2023-Feb-23 00:19 UTC

head link

[PATCH 4/5] vhost-scsi: Delay releasing our refcount on the tpg

We currently hold the vhost_scsi_mutex the entire time we are running
vhost_scsi_clear_endpoint. This prevents userspace from being able to free
the se_tpg from under us after we have called target_undepend_item.
However, it forces vhost_scsi_set_endpoint calls for other devices to have
to wait on a flakey device's:

vhost_scsi_clear_endpoint -> vhost_scsi_flush()

call which can which can take a long time.
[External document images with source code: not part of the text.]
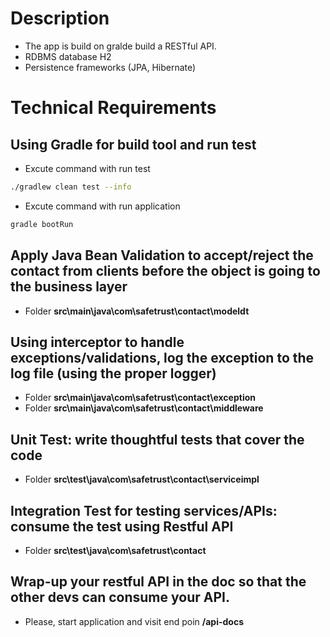 # Description
- The app is build on gralde build a RESTful API.
- RDBMS database H2
- Persistence frameworks (JPA, Hibernate)

# Technical Requirements

## Using Gradle for build tool and run test
- Excute command with run test
```sh
./gradlew clean test --info
```
- Excute command with run application
```sh
gradle bootRun
```

## Apply Java Bean Validation to accept/reject the contact from clients before the object is going to the business layer
- Folder **src\main\java\com\safetrust\contact\modeldt**

## Using interceptor to handle exceptions/validations, log the exception to the log file (using the proper logger)
- Folder **src\main\java\com\safetrust\contact\exception**
- Folder **src\main\java\com\safetrust\contact\middleware**

## Unit Test: write thoughtful tests that cover the code
- Folder **src\test\java\com\safetrust\contact\serviceimpl**

## Integration Test for testing services/APIs: consume the test using Restful API
- Folder **src\test\java\com\safetrust\contact**

## Wrap-up your restful API in the doc so that the other devs can consume your API.
- Please, start application and visit end poin **/api-docs**

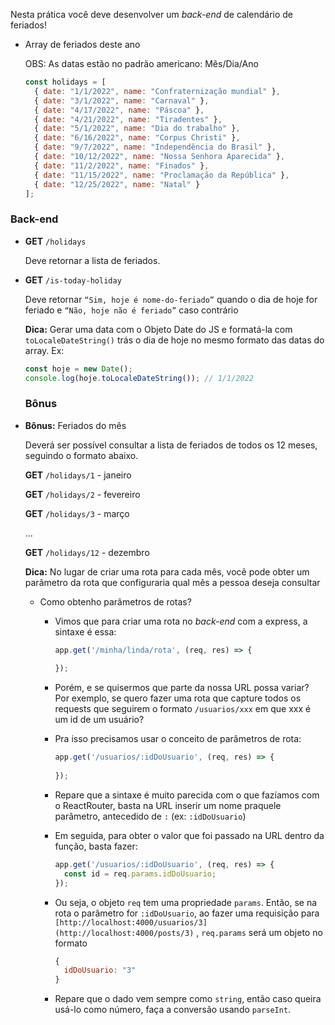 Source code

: Nesta prática você deve desenvolver um *back-end* de calendário de feriados!

- Array de feriados deste ano
    
    OBS: As datas estão no padrão americano: Mês/Dia/Ano
    
    ```jsx
    const holidays = [
      { date: "1/1/2022", name: "Confraternização mundial" },
      { date: "3/1/2022", name: "Carnaval" },
      { date: "4/17/2022", name: "Páscoa" },
      { date: "4/21/2022", name: "Tiradentes" },
      { date: "5/1/2022", name: "Dia do trabalho" },
      { date: "6/16/2022", name: "Corpus Christi" },
      { date: "9/7/2022", name: "Independência do Brasil" },
      { date: "10/12/2022", name: "Nossa Senhora Aparecida" },
      { date: "11/2/2022", name: "Finados" },
      { date: "11/15/2022", name: "Proclamação da República" },
      { date: "12/25/2022", name: "Natal" }
    ];
    ```
### Back-end

- **GET** `/holidays`
    
    Deve retornar a lista de feriados.
    
- **GET** `/is-today-holiday`
    
    Deve retornar `“Sim, hoje é nome-do-feriado”` quando o dia de hoje for feriado e `“Não, hoje não é feriado”` caso contrário
    
    **Dica:** Gerar uma data com o Objeto Date do JS e formatá-la com `toLocaleDateString()` trás o dia de hoje no mesmo formato das datas do array. Ex:
    
    ```jsx
    const hoje = new Date();
    console.log(hoje.toLocaleDateString()); // 1/1/2022
    ```

    ### Bônus

- **Bônus:** Feriados do mês
    
    Deverá ser possível consultar a lista de feriados de todos os 12 meses, seguindo o formato abaixo.
    
    **GET** `/holidays/1` - janeiro
    
    **GET** `/holidays/2` - fevereiro
    
    **GET** `/holidays/3` - março
    
    ...
    
    **GET** `/holidays/12` - dezembro
    
    **Dica:** No lugar de criar uma rota para cada mês, você pode obter um parâmetro da rota que configuraria qual mês a pessoa deseja consultar
    
    - Como obtenho parâmetros de rotas?
        - Vimos que para criar uma rota no *back-end* com a express, a sintaxe é essa:
            
            ```jsx
            app.get('/minha/linda/rota', (req, res) => {
              
            });
            ```
            
        
        - Porém, e se quisermos que parte da nossa URL possa variar? Por exemplo, se quero fazer uma rota que capture todos os requests que seguirem o formato `/usuarios/xxx` em que xxx é um id de um usuário?
        - Pra isso precisamos usar o conceito de parâmetros de rota:
            
            ```jsx
            app.get('/usuarios/:idDoUsuario', (req, res) => {
              
            });
            ```
            
        
        - Repare que a sintaxe é muito parecida com o que fazíamos com o ReactRouter, basta na URL inserir um nome praquele parâmetro, antecedido de `:` (ex: `:idDoUsuario`)
        - Em seguida, para obter o valor que foi passado na URL dentro da função, basta fazer:
            
            ```jsx
            app.get('/usuarios/:idDoUsuario', (req, res) => {
              const id = req.params.idDoUsuario;
            });
            ```
            
        
        - Ou seja, o objeto `req` tem uma propriedade `params`. Então, se na rota o parâmetro for `:idDoUsuario`, ao fazer uma requisição para `[http://localhost:4000/usuarios/3](http://localhost:4000/posts/3)` , `req.params` será um objeto no formato
            
            ```jsx
            {
              idDoUsuario: "3"
            }
            ```
            
        
        - Repare que o dado vem sempre como `string`, então caso queira usá-lo como número, faça a conversão usando `parseInt`.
This moves the target_undepend_item call and tv_tpg_vhost_count-- to after
we have stopped new IO from starting up and after we have waited on running
IO. We can then release our refcount on the tpg and session knowing our
device is no longer accessing them.

This also moves the tv_tpg_vhost_count-- to prevent a similar possible
use after free with the session.

Signed-off-by: Mike Christie <michael.christie at oracle.com>
---
 drivers/vhost/scsi.c | 62 ++++++++++++++++++++++++++------------------
 1 file changed, 37 insertions(+), 25 deletions(-)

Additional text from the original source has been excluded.